Sylvie Courvoisier & Mark Feldman, Kunsthaus Nexus, 12h30
Plaisir renouvelé. Le duo que forment Sylvie Courvoisier (piano) et Mark Feldman (violon) est vraiment l'une des plus belles expériences musicales à laquelle on puisse assister à l'heure actuelle. Leur musique est inventive, poétique et, au fil des écoutes, toujours surprenante. Au plaisir auditif, s'ajoute un plaisir visuel car avec eux on peut vraiment entendre et voir l'écoute mutuelle qu'ils s'accordent l'un à l'autre. Les regards appuyés, les attentes attentives lorsque l'autre joue, les signes de tête pour changer de direction, tout cela prend totalement sens dans le cadre intime du Nexus, et résonne pleinement avec la musique. Malgré la complexité apparente des structures, la construction des morceaux conserve une grande clarté. Le duo ne joue en effet que ce qui est nécessaire. Il n'y a pas d'esbroufe inutile ni de développement sans fin, mais juste un sens aigu de la note - ou du silence - indispensable pour que le morceau révèle toute sa poésie. Ce terme n'est pas ici galvaudé. Car comment, autrement, faire sonner de manière à la fois aussi ludique et lisible une musique qui ne se prive pourtant pas de développements accidentés. Il y a vraiment, dans ce rapport de la musique aux sons, quelque chose d'approchant le rapport de la poésie aux mots. Le set a permis d'apprécier deux compositions de Sylvie pour commencer, Dunes et la bien nommée Messianesque. Le duo a ensuite enchaîné par trois morceaux extraits du songbook de Masada, dont l'un contenant une citation de Mozart... clin d'œil amusé dans ce contexte salzbourgeois. Le set s'est achevé sur une composition de Mark Feldman, Purveyors, et une nouvelle de Sylvie, To Speedy. L'écriture du violoniste fait la part belle au lyrisme délicat de son instrument nourri de klezmer et de folk, quand celle de la pianiste s'organise autour d'un jeu avec les bruits et le silence élaboré au contact de la musique contemporaine. Sur le dernier morceau, sa main gauche installe ainsi un rythme répétitif qui semble tourner en boucle même dans les nombreuses interruptions et changements de direction. Comme si les notes suggérées étaient aussi présentes que celles réellement jouées. Le rappel, sur un autre morceau de Masada, permit une nouvelle citation de Mozart, pour ne pas oublier le ludisme de la vraie poésie.
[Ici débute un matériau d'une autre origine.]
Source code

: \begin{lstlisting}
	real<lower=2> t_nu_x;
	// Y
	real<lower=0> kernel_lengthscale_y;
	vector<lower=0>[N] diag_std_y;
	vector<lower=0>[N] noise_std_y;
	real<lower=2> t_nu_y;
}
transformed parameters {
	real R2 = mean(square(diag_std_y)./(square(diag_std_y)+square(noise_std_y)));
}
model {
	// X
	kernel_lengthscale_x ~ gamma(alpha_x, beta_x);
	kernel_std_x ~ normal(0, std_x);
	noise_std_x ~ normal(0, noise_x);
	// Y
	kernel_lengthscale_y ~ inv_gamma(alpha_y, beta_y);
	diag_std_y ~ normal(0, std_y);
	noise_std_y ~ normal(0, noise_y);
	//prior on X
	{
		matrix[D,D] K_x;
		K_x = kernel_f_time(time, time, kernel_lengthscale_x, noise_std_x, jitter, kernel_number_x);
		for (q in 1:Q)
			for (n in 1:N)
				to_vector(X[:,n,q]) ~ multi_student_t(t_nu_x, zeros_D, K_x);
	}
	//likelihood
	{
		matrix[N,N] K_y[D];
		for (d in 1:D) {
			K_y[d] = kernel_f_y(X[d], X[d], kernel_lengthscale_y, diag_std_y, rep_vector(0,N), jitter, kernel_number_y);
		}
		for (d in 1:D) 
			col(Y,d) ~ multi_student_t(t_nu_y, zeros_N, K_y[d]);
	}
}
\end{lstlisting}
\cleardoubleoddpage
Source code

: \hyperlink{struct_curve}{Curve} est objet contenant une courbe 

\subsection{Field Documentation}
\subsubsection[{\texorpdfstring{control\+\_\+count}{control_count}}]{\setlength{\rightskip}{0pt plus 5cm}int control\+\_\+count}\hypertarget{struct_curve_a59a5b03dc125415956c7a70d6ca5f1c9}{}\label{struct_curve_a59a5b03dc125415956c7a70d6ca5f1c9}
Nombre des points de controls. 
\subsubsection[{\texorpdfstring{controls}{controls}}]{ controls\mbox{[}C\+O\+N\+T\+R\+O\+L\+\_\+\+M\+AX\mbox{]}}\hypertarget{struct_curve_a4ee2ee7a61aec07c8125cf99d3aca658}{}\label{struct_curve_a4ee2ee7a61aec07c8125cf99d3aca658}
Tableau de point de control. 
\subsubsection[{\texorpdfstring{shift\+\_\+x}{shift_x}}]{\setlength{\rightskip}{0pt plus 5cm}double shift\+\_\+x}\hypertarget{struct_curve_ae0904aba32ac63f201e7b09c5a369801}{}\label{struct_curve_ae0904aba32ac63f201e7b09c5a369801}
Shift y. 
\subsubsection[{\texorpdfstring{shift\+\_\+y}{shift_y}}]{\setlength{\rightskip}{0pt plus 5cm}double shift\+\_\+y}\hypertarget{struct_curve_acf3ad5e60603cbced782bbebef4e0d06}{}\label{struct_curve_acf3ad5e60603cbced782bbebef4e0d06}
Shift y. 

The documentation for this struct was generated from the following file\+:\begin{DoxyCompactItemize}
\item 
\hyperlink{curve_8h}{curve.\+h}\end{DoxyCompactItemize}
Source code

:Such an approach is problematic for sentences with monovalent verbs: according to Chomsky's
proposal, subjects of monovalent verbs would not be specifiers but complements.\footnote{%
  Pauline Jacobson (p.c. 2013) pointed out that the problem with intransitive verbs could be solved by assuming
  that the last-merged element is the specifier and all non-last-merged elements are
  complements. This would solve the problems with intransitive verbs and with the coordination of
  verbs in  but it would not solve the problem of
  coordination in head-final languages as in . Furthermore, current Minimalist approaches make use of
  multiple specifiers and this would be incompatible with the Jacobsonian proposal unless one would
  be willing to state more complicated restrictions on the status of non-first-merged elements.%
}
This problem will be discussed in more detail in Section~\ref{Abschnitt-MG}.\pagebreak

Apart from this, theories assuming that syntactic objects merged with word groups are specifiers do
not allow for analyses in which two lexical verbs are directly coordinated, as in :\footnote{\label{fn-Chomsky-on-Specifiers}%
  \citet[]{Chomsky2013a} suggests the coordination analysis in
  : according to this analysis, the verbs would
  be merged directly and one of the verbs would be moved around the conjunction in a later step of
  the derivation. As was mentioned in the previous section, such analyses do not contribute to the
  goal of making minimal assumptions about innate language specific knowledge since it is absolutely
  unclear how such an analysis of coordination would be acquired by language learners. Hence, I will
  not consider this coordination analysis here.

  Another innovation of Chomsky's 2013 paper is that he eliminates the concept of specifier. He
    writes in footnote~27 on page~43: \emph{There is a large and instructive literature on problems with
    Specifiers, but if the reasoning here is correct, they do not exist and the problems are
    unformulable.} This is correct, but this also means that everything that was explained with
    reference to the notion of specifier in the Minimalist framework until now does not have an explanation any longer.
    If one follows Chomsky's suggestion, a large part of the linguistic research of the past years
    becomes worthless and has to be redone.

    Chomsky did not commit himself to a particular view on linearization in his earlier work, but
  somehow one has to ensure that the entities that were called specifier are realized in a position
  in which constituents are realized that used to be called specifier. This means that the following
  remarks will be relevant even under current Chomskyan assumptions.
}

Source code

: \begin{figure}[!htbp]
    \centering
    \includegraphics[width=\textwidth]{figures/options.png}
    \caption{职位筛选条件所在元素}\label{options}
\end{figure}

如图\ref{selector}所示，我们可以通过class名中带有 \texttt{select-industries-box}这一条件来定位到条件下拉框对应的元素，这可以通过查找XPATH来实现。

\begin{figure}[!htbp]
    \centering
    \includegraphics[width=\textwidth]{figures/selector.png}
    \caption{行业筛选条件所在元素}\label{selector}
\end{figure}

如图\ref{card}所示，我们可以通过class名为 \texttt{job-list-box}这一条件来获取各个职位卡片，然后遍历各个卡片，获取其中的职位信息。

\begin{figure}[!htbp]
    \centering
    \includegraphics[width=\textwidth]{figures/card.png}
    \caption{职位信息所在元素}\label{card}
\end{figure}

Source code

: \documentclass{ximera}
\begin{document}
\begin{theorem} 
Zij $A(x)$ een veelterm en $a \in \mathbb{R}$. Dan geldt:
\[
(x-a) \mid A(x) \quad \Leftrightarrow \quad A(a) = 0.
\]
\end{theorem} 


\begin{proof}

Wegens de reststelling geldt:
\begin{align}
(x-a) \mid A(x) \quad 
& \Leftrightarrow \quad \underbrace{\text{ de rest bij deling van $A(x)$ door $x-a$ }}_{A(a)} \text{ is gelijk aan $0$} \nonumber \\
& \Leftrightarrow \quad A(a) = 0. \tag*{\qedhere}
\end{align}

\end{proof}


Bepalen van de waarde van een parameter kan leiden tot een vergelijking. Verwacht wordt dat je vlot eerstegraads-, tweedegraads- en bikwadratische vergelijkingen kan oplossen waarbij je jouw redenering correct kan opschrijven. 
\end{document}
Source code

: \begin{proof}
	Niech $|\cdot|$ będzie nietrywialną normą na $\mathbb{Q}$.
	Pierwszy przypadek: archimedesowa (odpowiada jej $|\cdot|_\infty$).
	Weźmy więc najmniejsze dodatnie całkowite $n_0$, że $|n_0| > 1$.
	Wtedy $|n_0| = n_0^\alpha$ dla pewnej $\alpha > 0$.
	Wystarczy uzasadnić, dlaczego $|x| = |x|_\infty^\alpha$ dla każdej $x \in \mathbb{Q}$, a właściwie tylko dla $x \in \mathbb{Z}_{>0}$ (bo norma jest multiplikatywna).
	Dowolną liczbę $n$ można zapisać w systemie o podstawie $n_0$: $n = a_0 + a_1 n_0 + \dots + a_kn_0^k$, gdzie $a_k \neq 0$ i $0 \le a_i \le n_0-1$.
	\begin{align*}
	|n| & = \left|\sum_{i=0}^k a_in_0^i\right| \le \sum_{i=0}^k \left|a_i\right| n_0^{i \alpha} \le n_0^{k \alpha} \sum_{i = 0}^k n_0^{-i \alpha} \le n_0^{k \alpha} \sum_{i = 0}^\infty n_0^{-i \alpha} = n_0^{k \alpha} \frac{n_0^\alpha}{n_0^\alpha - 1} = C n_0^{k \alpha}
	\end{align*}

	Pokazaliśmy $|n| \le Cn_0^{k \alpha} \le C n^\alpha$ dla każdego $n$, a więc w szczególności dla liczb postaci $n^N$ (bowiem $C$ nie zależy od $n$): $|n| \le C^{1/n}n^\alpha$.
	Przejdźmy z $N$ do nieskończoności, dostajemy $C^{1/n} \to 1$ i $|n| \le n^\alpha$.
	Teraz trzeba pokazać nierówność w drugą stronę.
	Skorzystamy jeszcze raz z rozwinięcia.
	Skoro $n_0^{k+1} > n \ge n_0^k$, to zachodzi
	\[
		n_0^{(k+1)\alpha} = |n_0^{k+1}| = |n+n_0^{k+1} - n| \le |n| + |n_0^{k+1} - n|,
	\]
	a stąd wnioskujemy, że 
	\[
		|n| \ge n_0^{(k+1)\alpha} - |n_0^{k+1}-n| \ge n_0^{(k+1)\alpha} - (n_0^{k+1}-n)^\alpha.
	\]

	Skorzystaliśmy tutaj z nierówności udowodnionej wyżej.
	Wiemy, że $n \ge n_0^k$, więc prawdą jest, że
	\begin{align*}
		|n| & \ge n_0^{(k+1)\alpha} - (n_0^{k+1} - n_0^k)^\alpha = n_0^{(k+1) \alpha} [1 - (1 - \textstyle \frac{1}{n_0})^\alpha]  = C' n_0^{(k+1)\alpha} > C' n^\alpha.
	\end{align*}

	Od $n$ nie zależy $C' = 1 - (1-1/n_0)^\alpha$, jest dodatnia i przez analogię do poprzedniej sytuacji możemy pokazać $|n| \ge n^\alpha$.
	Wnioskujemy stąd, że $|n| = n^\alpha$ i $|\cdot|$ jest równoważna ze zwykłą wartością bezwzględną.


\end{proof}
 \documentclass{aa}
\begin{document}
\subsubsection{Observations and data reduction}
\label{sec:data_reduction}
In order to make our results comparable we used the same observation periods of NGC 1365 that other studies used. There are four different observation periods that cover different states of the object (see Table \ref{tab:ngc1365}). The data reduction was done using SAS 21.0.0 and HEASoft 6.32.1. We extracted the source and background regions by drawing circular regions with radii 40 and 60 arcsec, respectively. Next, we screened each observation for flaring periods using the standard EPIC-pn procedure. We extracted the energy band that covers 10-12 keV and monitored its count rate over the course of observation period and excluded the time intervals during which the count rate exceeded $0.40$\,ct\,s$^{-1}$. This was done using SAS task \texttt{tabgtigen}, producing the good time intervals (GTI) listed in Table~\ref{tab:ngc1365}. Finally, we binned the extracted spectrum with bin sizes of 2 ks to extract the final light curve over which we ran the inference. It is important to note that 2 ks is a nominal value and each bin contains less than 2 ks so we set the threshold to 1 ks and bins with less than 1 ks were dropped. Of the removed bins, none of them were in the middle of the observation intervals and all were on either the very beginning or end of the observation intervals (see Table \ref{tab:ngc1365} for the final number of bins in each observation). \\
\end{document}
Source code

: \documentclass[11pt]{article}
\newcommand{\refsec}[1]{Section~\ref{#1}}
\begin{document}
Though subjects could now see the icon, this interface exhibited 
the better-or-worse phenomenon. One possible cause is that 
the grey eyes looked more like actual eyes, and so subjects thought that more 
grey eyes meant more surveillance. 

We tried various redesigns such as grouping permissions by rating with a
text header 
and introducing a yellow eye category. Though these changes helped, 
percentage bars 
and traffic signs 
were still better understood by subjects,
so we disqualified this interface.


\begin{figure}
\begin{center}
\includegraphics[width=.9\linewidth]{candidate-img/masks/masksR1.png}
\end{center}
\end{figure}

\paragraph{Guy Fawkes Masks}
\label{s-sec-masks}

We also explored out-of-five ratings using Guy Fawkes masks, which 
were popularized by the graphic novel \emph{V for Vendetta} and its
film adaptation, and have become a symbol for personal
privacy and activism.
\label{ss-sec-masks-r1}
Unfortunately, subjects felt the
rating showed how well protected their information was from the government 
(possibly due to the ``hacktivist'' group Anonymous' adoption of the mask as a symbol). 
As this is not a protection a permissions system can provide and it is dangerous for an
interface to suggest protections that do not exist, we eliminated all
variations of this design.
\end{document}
Fire!, Kunsthaus Nexus, 14h00
Sous cet intitulé martial se cache un trio suédois emmené par Mats Gustafsson, déjà vu la veille avec The Thing XXL. Accompagné par Johan Berthling à la basse et Andreas Werliin à la batterie, Gustafsson surprend en commençant... tout doucement. La montée en puissance (quand même !) est lente et progressive. Le son du sax est d'abord étouffé avant de gagner peu à peu en ampleur. Le rythme s'installe lui aussi très progressivement, dans une lente dérive vers des sonorités techno-rock. Le jeu du trio est basé sur la répétition, avec des boucles rythmiques sans variation, qui ont un indéniable effet hypnotique. Là dessus, Gustafsson construit ses interventions au cours des deux longues suites qui composent le concert de manière similaire : d'abord une mise en place lente, puis un passage aux claviers et machines pour quelques bidouillages électro, avant une montée paroxystique au sax pour conclure. A chaque fois, le troisième "mouvement" est le meilleur. Celui où Gustafsson parle la langue qu'il maîtrise le mieux : la fureur.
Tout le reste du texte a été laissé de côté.